▶ _Records shown_
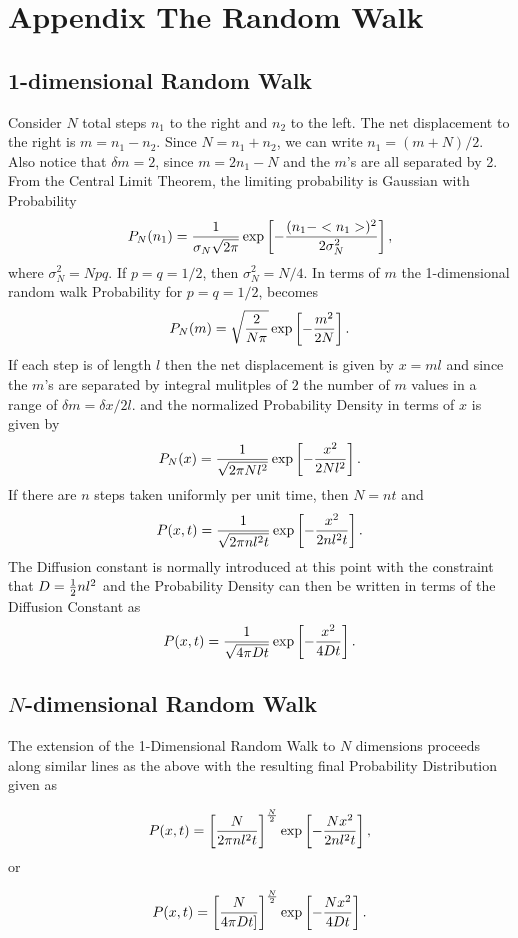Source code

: 

\section{Appendix The Random Walk}

\subsection{1-dimensional Random Walk}
Consider $N$ total steps $n_1$ to the right and $n_2$ to the left.
The net displacement to the right is $m = n_1 - n_2$. Since $N = n_1 + n_2$,
we can write $n_1 = (m + N)/2$. Also notice that $\delta m = 2$, since
$m = 2n_1 - N$ and the $m$'s are all separated by 2. 
From the Central Limit Theorem, the 
limiting probability is Gaussian with Probability 
$$P_N(n_1) = {1\over \sigma_N\sqrt{2\pi}} 
\exp\left[-{(n_1 - <n_1>)^2\over2\sigma_N^2}\right],$$
where $\sigma_N^2 = Npq$. If $p = q = 1/2$, then $\sigma_N^2 = N/4$.
In terms of $m$ the 1-dimensional random walk Probability for 
$p = q = 1/2$, becomes
$$P_N(m) = \sqrt{{2\over N\pi}} 
\exp\left[-{m^2\over2N}\right].$$
If each step is of length $l$ then the net displacement is given by
$x = ml$ and since the $m$'s are separated by integral mulitples of $2$
the number of $m$ values in a range of $\delta m = \delta x/2l$.
and the normalized Probability Density in terms of $x$ is given by
$$P_N(x) = {1\over\sqrt{2\pi Nl^2} } 
\exp\left[-{x^2\over2Nl^2}\right].$$
If there are $n$ steps taken uniformly per unit time, then $N = nt$ and
$$P(x,t) = {1\over\sqrt{2\pi nl^2t} } 
\exp\left[-{x^2\over2 nl^2t}\right].$$
The Diffusion constant is normally introduced at this point with the 
constraint that $D = {1\over2} nl^2$ and the Probability Density can then 
be written in terms of the Diffusion Constant as 
$$P(x,t) = {1\over\sqrt{4\pi Dt} } 
\exp\left[-{x^2\over4 Dt}\right].$$


\subsection{$N$-dimensional Random Walk}

The extension of the 1-Dimensional Random Walk to $N$ dimensions
proceeds along similar lines as the above with the resulting final 
Probability Distribution given as 

$$P(x,t) = \left[N\over 2\pi nl^2t \right]^{N\over2}  
\exp\left[-{Nx^2\over2 nl^2t}\right],$$ or

$$P(x,t) = \left[N\over 4\pi Dt] \right]^{N\over2}
\exp\left[-{Nx^2\over 4Dt}\right].$$

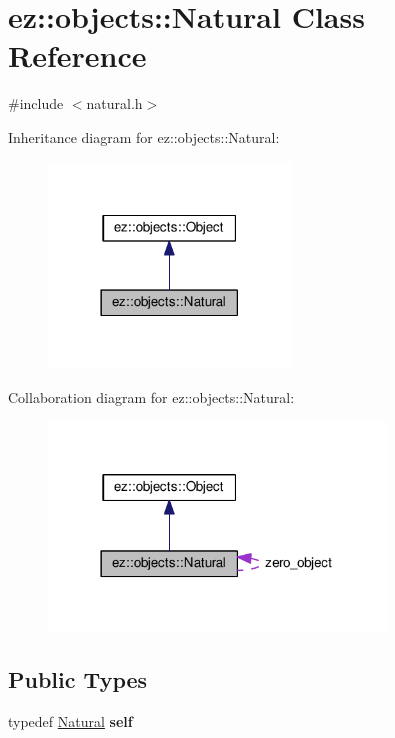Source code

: \hypertarget{classez_1_1objects_1_1Natural}{}\section{ez\+:\+:objects\+:\+:Natural Class Reference}
\label{classez_1_1objects_1_1Natural}


{\ttfamily \#include $<$natural.\+h$>$}



Inheritance diagram for ez\+:\+:objects\+:\+:Natural\+:
\nopagebreak
\begin{figure}[H]
\begin{center}
\leavevmode
\includegraphics[width=182pt]{classez_1_1objects_1_1Natural__inherit__graph}
\end{center}
\end{figure}


Collaboration diagram for ez\+:\+:objects\+:\+:Natural\+:
\nopagebreak
\begin{figure}[H]
\begin{center}
\leavevmode
\includegraphics[width=254pt]{classez_1_1objects_1_1Natural__coll__graph}
\end{center}
\end{figure}
\subsection*{Public Types}
\begin{DoxyCompactItemize}
\item 
\mbox{\label{classez_1_1objects_1_1Natural_a1956903d412b416450abe5b4a3471bf7}} 
typedef \hyperlink{classez_1_1objects_1_1Natural}{Natural} {\bfseries self}
\end{DoxyCompactItemize}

▶ _Exercise objective_
Exactly as written, restate the lines above from the opening line through the one holding "q = 1/2$, becomes", omitting the pictures.

▶ _Solution_
Source code

: 

\section{Appendix The Random Walk}

\subsection{1-dimensional Random Walk}
Consider $N$ total steps $n_1$ to the right and $n_2$ to the left.
The net displacement to the right is $m = n_1 - n_2$. Since $N = n_1 + n_2$,
we can write $n_1 = (m + N)/2$. Also notice that $\delta m = 2$, since
$m = 2n_1 - N$ and the $m$'s are all separated by 2. 
From the Central Limit Theorem, the 
limiting probability is Gaussian with Probability 
$$P_N(n_1) = {1\over \sigma_N\sqrt{2\pi}} 
\exp\left[-{(n_1 - <n_1>)^2\over2\sigma_N^2}\right],$$
where $\sigma_N^2 = Npq$. If $p = q = 1/2$, then $\sigma_N^2 = N/4$.
In terms of $m$ the 1-dimensional random walk Probability for 
$p = q = 1/2$, becomes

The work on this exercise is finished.